Tuesday, August 31, 2021

Balch & Bingham has an accused child-predator problem, and it's leaving burn marks from the Alabama Governor's Office to the U.S. Supreme Court

Gov. Kay Ivey: "Burn, Baby, Burn" (banbalch.com)

Balch & Bingham's handling of former attorney Chase Tristian Espy, now facing child-solicitation charges, have left burn marks from the Alabama Governor's Office all the way to the U.S. Supreme Court, according to a report at banbalch.com. It all reminds us of the question many television viewers asked when actress Shelley Long departed the long-running comedy hit Cheers: "What was she thinking?"

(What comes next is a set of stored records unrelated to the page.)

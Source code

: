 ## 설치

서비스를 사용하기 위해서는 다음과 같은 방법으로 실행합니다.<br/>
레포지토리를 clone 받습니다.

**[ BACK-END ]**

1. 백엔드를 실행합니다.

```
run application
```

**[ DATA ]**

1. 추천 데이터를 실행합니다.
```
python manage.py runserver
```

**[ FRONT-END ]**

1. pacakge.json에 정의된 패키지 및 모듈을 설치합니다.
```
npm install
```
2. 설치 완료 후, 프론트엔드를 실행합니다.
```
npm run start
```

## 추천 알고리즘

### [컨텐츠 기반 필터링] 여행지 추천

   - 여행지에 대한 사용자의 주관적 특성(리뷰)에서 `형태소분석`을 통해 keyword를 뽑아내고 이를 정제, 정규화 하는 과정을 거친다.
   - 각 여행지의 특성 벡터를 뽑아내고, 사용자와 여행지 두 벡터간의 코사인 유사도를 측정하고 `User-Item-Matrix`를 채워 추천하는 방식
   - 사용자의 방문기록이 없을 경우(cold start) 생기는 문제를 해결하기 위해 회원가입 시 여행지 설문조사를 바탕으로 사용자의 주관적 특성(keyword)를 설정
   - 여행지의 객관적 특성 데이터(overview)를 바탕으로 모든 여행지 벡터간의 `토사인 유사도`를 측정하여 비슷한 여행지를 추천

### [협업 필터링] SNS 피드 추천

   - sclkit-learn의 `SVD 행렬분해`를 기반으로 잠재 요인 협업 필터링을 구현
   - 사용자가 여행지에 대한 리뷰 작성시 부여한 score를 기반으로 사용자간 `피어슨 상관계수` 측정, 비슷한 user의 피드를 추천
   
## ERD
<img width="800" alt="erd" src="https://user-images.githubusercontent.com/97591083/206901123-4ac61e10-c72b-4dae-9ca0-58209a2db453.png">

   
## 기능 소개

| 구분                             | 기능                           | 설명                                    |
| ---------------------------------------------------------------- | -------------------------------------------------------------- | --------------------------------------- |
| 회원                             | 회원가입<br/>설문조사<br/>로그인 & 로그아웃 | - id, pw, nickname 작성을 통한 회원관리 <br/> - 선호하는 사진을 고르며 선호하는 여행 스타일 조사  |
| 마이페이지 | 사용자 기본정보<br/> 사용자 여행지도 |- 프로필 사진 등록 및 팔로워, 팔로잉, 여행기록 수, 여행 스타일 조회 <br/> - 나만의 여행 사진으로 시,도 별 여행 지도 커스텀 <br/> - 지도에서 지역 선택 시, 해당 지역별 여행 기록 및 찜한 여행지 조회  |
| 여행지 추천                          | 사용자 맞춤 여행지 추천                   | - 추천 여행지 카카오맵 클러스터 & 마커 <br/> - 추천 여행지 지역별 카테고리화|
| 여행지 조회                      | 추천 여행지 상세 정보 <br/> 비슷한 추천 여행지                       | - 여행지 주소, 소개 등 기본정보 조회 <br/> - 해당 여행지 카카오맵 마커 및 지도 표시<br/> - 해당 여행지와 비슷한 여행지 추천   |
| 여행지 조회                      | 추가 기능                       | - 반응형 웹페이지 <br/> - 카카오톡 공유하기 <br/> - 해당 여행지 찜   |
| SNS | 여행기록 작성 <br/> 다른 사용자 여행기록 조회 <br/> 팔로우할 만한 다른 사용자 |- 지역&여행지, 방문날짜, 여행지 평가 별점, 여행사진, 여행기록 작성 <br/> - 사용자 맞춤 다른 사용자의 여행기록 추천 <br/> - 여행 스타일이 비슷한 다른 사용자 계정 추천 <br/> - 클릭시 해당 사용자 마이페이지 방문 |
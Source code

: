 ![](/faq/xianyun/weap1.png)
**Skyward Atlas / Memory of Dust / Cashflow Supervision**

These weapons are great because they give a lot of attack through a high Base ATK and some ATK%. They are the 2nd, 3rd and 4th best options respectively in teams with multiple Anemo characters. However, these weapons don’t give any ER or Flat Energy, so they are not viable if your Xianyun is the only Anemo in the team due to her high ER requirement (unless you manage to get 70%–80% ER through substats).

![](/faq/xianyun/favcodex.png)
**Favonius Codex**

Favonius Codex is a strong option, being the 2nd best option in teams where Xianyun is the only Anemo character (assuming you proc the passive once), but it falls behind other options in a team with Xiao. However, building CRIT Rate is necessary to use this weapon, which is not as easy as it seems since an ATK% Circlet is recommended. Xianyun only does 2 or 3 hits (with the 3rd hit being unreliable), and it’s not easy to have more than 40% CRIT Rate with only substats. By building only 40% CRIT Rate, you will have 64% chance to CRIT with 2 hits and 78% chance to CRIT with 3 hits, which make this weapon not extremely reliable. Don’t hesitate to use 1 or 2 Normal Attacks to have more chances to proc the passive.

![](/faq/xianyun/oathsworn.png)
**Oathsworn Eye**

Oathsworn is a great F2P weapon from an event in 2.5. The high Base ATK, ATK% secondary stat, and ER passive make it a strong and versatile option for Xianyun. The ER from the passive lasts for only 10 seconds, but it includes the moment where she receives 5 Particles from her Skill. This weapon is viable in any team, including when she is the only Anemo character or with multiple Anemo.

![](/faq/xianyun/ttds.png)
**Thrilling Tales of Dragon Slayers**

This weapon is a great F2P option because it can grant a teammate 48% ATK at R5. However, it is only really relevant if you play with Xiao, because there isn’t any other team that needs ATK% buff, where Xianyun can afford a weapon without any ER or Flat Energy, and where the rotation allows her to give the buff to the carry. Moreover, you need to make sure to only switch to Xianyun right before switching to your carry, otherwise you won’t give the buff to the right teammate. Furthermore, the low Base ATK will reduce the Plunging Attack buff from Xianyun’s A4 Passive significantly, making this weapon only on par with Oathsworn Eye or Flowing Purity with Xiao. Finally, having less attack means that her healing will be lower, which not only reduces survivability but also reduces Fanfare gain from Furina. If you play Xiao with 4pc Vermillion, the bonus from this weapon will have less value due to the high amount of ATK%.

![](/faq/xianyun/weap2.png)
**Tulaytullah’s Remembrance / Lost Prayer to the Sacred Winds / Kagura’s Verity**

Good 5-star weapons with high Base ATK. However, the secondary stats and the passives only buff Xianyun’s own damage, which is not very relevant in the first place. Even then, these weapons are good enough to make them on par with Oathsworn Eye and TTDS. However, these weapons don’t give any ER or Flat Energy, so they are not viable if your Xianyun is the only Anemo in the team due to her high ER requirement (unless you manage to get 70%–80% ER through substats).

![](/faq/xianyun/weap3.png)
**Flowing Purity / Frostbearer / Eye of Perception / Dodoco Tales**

In fact, Ban Balch Publisher K.B. Forbes asks a version of that question when writing about the Espy matter, under the headline "Fallout: Balch’s Alleged Child Predator Burns Governor Kay Ivey and Causes a SCOTUS Cringe":

What in God’s name was Balch & Bingham thinking by not warning Alabama Governor Kay Ivey about alleged child predator and former Balch associate Chase T. Espy?

After eight long years at the embattled law firm, Espy, according to Balch’s own mouthpiece, was terminated in September of 2020. In April, just days after the alleged online solicitation of a child, Espy was hired as Deputy General Counsel to the Governor.

Balch should have warned the governor. But then again, maybe Balch believes that the law firm “owed no duty” to tell the Governor or her staff the truth.

Ivey has longstanding ties to Balch & Bingham, but it might be time for her to rethink those:

Balch’s former partner Will Sellers was Ivey’s top political advisor until she appointed him to the Alabama Supreme Court.

His wife, Lee Sellers, is currently the Director of Special Projects and Deputy Chief of Staff to the Governor.

Balch is wrapped around the Governor like a warm blanket by Montgomery’s power couple.

For whatever reason Espy was terminated, Balch should have warned the Governor or her Deputy Chief of Staff.

Instead, Espy’s arrest created international headlines because the alleged sexual deviant worked for the Governor.

That casts an unflattering light on the highest office in Alabama politics, and it might be wise for Ivey to start asking some tough questions, suggests Forbes:

Now the Governor needs to ask, who recommended Espy for the job? Who provided references and glowing letters of recommendations?

From September through March, Espy was “self-employed,” according to LinkedIn. Was he given a generous severance package by Balch?

Balch, like always, has wiped Espy clean from their website and blogs, but Espy was no little minion above a paralegal.

Espy was a valued attorney for eight years at Balch who even appeared on pleadings before the Supreme Court of the United States.

Can you imagine that an alleged pedophile, an alleged sexual pervert who sought sex with a child was presenting before the Roberts court?

Cringingly embarrassing.

Balch appears to not have had the decency, the integrity to warn their closest political allies.

And the fallout has begun.

The Sellers need to distance themselves from the once-prestigious law firm, and no one in Montgomery should trust Balch, whose core value appears to be lying while burning their friends.

And the Espy fiasco proves so.

Burn, baby, burn!


legalschnauzer said...

If I were Kay Ivey, I would be highly pissed.

legalschnauzer said...

As K.B. Forbes noted, this story drew international coverage because Espy worked for the governor's office. If you do a Google search on Espy's name, it will give you a sense of how widespread the coverage has been.

Anonymous said...

Maybe this has been the biggest story since Ivey has been in office. She has to love that.

legalschnauzer said...

I don't know if it's the biggest story, but it might be the most widely covered story of Ivey's tenure.

Anonymous said...

Balch seems to operate in its own universe, with little or no regard for the rights or concerns of anyone else.

Anonymous said...

With friends like Balch, who needs enemies?